● Records for this task:
((
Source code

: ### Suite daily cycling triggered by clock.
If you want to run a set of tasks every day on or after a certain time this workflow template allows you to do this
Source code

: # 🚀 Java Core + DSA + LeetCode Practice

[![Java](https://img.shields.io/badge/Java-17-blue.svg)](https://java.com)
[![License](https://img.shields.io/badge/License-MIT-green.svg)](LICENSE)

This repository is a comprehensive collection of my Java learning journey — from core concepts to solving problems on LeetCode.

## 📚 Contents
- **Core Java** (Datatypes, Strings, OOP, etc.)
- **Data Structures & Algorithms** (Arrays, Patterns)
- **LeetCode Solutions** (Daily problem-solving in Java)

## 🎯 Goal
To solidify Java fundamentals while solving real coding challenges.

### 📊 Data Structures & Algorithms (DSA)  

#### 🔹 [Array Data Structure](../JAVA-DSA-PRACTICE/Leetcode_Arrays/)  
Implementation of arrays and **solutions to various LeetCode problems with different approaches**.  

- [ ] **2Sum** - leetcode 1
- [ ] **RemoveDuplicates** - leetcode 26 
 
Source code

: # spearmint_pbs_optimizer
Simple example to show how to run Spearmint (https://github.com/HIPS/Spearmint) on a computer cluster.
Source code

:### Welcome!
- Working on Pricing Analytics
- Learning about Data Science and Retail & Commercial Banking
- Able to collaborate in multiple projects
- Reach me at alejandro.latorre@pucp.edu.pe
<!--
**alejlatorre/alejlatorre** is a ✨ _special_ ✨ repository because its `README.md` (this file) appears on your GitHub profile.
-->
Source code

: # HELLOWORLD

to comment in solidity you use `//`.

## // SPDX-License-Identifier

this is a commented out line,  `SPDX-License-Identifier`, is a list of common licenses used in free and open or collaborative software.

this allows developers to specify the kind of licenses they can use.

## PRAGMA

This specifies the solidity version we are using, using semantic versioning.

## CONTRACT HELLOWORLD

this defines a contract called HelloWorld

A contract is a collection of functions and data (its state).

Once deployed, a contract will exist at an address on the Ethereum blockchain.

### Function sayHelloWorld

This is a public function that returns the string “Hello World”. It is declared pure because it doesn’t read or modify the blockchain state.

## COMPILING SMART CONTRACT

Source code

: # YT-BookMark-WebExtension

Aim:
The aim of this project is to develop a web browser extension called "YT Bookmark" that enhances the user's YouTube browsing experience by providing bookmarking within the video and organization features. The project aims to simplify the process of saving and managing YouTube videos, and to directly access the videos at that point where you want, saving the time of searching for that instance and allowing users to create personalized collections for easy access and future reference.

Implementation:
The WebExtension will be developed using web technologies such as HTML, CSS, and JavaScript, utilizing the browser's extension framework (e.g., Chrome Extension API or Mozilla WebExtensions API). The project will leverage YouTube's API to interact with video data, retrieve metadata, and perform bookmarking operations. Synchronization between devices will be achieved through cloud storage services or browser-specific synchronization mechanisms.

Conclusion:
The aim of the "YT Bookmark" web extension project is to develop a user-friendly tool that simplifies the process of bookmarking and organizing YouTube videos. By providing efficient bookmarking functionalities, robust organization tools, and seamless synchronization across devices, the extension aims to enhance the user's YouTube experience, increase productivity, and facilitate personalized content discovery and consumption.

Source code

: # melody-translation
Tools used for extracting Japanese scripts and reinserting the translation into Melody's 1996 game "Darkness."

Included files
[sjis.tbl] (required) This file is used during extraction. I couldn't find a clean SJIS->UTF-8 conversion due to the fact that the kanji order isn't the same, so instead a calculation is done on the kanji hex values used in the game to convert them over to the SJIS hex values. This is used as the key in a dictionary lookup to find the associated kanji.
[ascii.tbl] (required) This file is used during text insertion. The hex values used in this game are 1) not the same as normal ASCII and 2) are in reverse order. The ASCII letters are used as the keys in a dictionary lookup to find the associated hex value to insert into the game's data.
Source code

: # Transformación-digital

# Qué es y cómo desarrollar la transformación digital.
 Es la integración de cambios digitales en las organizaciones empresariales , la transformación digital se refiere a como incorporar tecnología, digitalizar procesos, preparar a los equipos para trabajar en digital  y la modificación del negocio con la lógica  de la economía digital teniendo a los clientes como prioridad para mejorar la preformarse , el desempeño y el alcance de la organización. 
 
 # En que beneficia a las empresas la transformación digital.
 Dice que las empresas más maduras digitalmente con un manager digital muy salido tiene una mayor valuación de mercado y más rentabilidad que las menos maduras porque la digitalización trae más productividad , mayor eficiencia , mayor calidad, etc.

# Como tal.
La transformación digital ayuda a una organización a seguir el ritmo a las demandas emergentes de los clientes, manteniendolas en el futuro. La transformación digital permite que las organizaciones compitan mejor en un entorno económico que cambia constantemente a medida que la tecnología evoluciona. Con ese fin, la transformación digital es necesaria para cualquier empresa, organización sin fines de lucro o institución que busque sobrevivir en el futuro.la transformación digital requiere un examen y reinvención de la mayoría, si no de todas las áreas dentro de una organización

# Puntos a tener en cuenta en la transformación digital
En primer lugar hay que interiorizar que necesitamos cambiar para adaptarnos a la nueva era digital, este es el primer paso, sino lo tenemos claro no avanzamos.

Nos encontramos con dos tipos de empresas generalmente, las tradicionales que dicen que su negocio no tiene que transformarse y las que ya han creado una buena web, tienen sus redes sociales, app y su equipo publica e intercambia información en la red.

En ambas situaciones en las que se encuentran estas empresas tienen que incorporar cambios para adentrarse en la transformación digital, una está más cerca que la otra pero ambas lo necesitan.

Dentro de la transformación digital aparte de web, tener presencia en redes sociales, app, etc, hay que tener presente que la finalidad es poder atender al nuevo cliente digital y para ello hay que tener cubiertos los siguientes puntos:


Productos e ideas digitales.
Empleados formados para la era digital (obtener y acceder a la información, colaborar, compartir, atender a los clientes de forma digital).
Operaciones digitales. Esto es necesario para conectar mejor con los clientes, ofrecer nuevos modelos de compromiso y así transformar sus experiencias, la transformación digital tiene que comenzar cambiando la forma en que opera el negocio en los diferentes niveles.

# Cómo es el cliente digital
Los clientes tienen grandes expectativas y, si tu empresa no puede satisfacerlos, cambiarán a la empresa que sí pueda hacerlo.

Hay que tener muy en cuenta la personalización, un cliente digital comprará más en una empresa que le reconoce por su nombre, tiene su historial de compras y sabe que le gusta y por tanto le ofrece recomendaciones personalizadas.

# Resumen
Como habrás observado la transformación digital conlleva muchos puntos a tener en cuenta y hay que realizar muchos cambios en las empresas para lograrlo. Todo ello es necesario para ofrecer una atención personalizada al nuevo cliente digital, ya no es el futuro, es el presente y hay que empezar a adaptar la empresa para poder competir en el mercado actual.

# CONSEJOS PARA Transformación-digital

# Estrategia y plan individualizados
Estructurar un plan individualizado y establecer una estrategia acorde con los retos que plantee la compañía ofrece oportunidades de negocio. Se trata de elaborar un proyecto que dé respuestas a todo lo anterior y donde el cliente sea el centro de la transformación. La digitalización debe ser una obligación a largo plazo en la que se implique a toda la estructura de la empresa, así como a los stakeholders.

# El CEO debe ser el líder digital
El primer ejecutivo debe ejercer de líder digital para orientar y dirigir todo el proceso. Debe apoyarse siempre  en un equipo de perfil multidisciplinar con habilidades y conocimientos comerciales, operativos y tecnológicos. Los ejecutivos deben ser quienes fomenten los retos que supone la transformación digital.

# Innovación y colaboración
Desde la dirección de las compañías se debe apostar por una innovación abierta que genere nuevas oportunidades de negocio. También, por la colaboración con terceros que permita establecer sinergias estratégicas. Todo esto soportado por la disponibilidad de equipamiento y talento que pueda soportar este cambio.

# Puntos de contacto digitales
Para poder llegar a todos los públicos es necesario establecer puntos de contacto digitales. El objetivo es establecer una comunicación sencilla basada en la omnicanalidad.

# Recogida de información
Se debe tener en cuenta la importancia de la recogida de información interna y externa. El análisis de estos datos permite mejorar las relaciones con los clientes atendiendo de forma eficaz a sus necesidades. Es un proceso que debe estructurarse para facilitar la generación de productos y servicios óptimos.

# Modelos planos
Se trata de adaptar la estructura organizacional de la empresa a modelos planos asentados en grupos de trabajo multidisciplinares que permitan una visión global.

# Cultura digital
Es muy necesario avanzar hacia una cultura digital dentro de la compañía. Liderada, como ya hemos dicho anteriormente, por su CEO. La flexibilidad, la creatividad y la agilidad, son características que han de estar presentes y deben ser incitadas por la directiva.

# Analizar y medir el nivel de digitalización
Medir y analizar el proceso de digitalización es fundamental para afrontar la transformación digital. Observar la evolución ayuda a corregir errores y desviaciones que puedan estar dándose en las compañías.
))
● Aim of the task:
Please copy every line of the data that carries the string "time".

● Written solution:
If you want to run a set of tasks every day on or after a certain time this workflow template allows you to do this
The aim of this project is to develop a web browser extension called "YT Bookmark" that enhances the user's YouTube browsing experience by providing bookmarking within the video and organization features. The project aims to simplify the process of saving and managing YouTube videos, and to directly access the videos at that point where you want, saving the time of searching for that instance and allowing users to create personalized collections for easy access and future reference.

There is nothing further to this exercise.